Cuando hablar se vuelve más fácil: un kit para abordar la salud mental
Una iniciativa universitaria propone nuevas formas de abordar el bienestar emocional a través del juego y el diálogo
Hablar de salud mental sigue siendo, para muchas personas, una conversación difícil de iniciar. No siempre faltan las ganas, pero sí el contexto adecuado: espacios cómodos, lenguaje accesible y herramientas que permitan abordar el tema sin incomodidad. En ese punto es donde se sitúa la propuesta del Centro de Comunicación de las Ciencias de la Universidad Autónoma de Chile, que ha desarrollado un kit gamificado orientado a facilitar este tipo de diálogo.

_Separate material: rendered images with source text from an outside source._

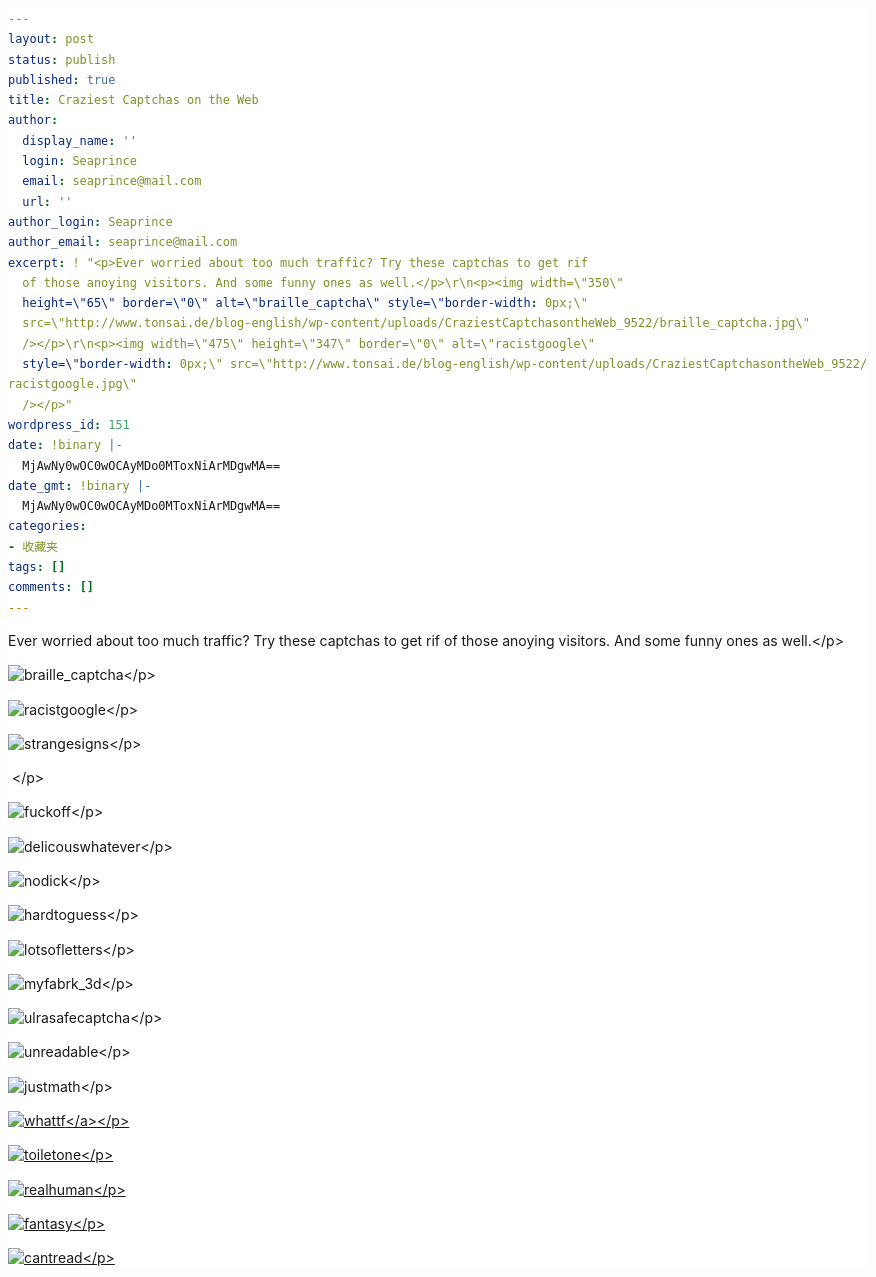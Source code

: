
```yaml
---
layout: post
status: publish
published: true
title: Craziest Captchas on the Web
author:
  display_name: ''
  login: Seaprince
  email: seaprince@mail.com
  url: ''
author_login: Seaprince
author_email: seaprince@mail.com
excerpt: ! "<p>Ever worried about too much traffic? Try these captchas to get rif
  of those anoying visitors. And some funny ones as well.</p>\r\n<p><img width=\"350\"
  height=\"65\" border=\"0\" alt=\"braille_captcha\" style=\"border-width: 0px;\"
  src=\"http://www.tonsai.de/blog-english/wp-content/uploads/CraziestCaptchasontheWeb_9522/braille_captcha.jpg\"
  /></p>\r\n<p><img width=\"475\" height=\"347\" border=\"0\" alt=\"racistgoogle\"
  style=\"border-width: 0px;\" src=\"http://www.tonsai.de/blog-english/wp-content/uploads/CraziestCaptchasontheWeb_9522/racistgoogle.jpg\"
  /></p>"
wordpress_id: 151
date: !binary |-
  MjAwNy0wOC0wOCAyMDo0MToxNiArMDgwMA==
date_gmt: !binary |-
  MjAwNy0wOC0wOCAyMDo0MToxNiArMDgwMA==
categories:
- 收藏夹
tags: []
comments: []
---
```

<p>Ever worried about too much traffic? Try these captchas to get rif of those anoying visitors. And some funny ones as well.<&#47;p></p>
<p><img width="350" height="65" border="0" alt="braille_captcha" style="border-width: 0px;" src="http:&#47;&#47;www.tonsai.de&#47;blog-english&#47;wp-content&#47;uploads&#47;CraziestCaptchasontheWeb_9522&#47;braille_captcha.jpg" &#47;><&#47;p></p>
<p><img width="475" height="347" border="0" alt="racistgoogle" style="border-width: 0px;" src="http:&#47;&#47;www.tonsai.de&#47;blog-english&#47;wp-content&#47;uploads&#47;CraziestCaptchasontheWeb_9522&#47;racistgoogle.jpg" &#47;><&#47;p></p>
<p><img width="150" height="58" border="0" alt="strangesigns" style="border-width: 0px;" src="http:&#47;&#47;www.tonsai.de&#47;blog-english&#47;wp-content&#47;uploads&#47;CraziestCaptchasontheWeb_9522&#47;strangesigns.jpg" &#47;><&#47;p></p>
<p>&nbsp;<&#47;p></p>
<p><img border="0" alt="fuckoff" style="border-width: 0px;" src="http:&#47;&#47;www.tonsai.de&#47;blog-english&#47;wp-content&#47;uploads&#47;CraziestCaptchasontheWeb_9522&#47;fuckoff.jpg" &#47;><&#47;p></p>
<p><img width="500" height="295" border="0" alt="delicouswhatever" style="border-width: 0px;" src="http:&#47;&#47;www.tonsai.de&#47;blog-english&#47;wp-content&#47;uploads&#47;CraziestCaptchasontheWeb_9522&#47;delicouswhatever.jpg" &#47;><&#47;p></p>
<p><img width="379" height="311" border="0" alt="nodick" style="border-width: 0px;" src="http:&#47;&#47;www.tonsai.de&#47;blog-english&#47;wp-content&#47;uploads&#47;CraziestCaptchasontheWeb_9522&#47;nodick.jpg" &#47;><&#47;p></p>
<p><img width="409" height="341" border="0" alt="hardtoguess" style="border-width: 0px;" src="http:&#47;&#47;www.tonsai.de&#47;blog-english&#47;wp-content&#47;uploads&#47;CraziestCaptchasontheWeb_9522&#47;hardtoguess.jpg" &#47;><&#47;p></p>
<p><img width="188" height="153" border="0" alt="lotsofletters" style="border-width: 0px;" src="http:&#47;&#47;www.tonsai.de&#47;blog-english&#47;wp-content&#47;uploads&#47;CraziestCaptchasontheWeb_9522&#47;lotsofletters.jpg" &#47;><&#47;p></p>
<p><img width="411" height="293" border="0" alt="myfabrk_3d" style="border-width: 0px;" src="http:&#47;&#47;www.tonsai.de&#47;blog-english&#47;wp-content&#47;uploads&#47;CraziestCaptchasontheWeb_9522&#47;myfabrk_3d.jpg" &#47;><&#47;p></p>
<p><img width="400" height="406" border="0" alt="ulrasafecaptcha" style="border-width: 0px;" src="http:&#47;&#47;www.tonsai.de&#47;blog-english&#47;wp-content&#47;uploads&#47;CraziestCaptchasontheWeb_9522&#47;ulrasafecaptcha.jpg" &#47;><&#47;p></p>
<p><img width="503" height="78" border="0" alt="unreadable" style="border-width: 0px;" src="http:&#47;&#47;www.tonsai.de&#47;blog-english&#47;wp-content&#47;uploads&#47;CraziestCaptchasontheWeb_9522&#47;unreadable.jpg" &#47;><&#47;p></p>
<p><img width="450" height="246" border="0" alt="justmath" style="border-width: 0px;" src="http:&#47;&#47;www.tonsai.de&#47;blog-english&#47;wp-content&#47;uploads&#47;CraziestCaptchasontheWeb_9522&#47;justmath.jpg" &#47;><&#47;p></p>
<p><a rel="lightbox" atomicselection="true" href="http:&#47;&#47;www.tonsai.de&#47;blog-english&#47;wp-content&#47;uploads&#47;CraziestCaptchasontheWeb_9522&#47;whattf.jpg"><img width="500" height="192" border="0" alt="whattf" style="border-width: 0px;" src="http:&#47;&#47;www.tonsai.de&#47;blog-english&#47;wp-content&#47;uploads&#47;CraziestCaptchasontheWeb_9522&#47;whattf_thumb.jpg" &#47;><&#47;a><&#47;p></p>
<p><img width="373" height="261" border="0" alt="toiletone" style="border-width: 0px;" src="http:&#47;&#47;www.tonsai.de&#47;blog-english&#47;wp-content&#47;uploads&#47;CraziestCaptchasontheWeb_9522&#47;toiletone.jpg" &#47;><&#47;p></p>
<p><img width="416" height="387" border="0" alt="realhuman" style="border-width: 0px;" src="http:&#47;&#47;www.tonsai.de&#47;blog-english&#47;wp-content&#47;uploads&#47;CraziestCaptchasontheWeb_9522&#47;realhuman.jpg" &#47;><&#47;p></p>
<p><img width="300" height="116" border="0" alt="fantasy" style="border-width: 0px;" src="http:&#47;&#47;www.tonsai.de&#47;blog-english&#47;wp-content&#47;uploads&#47;CraziestCaptchasontheWeb_9522&#47;fantasy.jpg" &#47;><&#47;p></p>
<p><img width="500" height="414" border="0" alt="cantread" style="border-width: 0px;" src="http:&#47;&#47;www.tonsai.de&#47;blog-english&#47;wp-content&#47;uploads&#47;CraziestCaptchasontheWeb_9522&#47;cantread.jpg" &#47;><&#47;p></p>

La iniciativa parte de una idea sencilla: convertir la conversación en una experiencia compartida. Para ello, el kit utiliza dinámicas basadas en el juego —tarjetas, preguntas y actividades grupales— que funcionan como punto de partida para hablar de emociones, experiencias y bienestar. El objetivo no es dirigir ni estructurar en exceso, sino generar un entorno donde las personas puedan expresarse con mayor naturalidad.
El juego como facilitador de la conversación
A diferencia de los enfoques más formales o clínicos, esta herramienta introduce una capa de interacción que reduce la tensión inicial. El juego actúa como mediador, permitiendo que temas complejos se aborden de forma más accesible y menos directa, algo especialmente relevante en contextos donde el estigma aún persiste.
Este tipo de dinámicas no busca ofrecer respuestas cerradas, sino abrir preguntas. Y es precisamente ahí donde reside su valor: en facilitar conversaciones que, de otro modo, muchas veces no llegan a producirse.

Una propuesta que sale del entorno clínico
El kit está diseñado para utilizarse en distintos espacios, desde entornos educativos hasta contextos comunitarios, lo que amplía su alcance más allá del sistema sanitario. Este planteamiento refuerza una idea cada vez más presente en el ámbito de la salud: el bienestar emocional no depende únicamente de la atención clínica, sino también de las interacciones cotidianas.
En ese sentido, la propuesta se alinea con un enfoque más amplio de la salud mental, donde la prevención y la conversación juegan un papel central.
Innovar también es cambiar el enfoque
Aunque no se trata de una solución tecnológica, la iniciativa introduce una forma diferente de abordar un problema complejo. En un contexto donde la innovación en salud suele asociarse a herramientas digitales o avances clínicos, este tipo de propuestas pone el foco en lo esencial: cómo facilitar que las personas hablen, se escuchen y compartan.
Porque, en muchos casos, el primer paso no es tratar, sino poder hablar.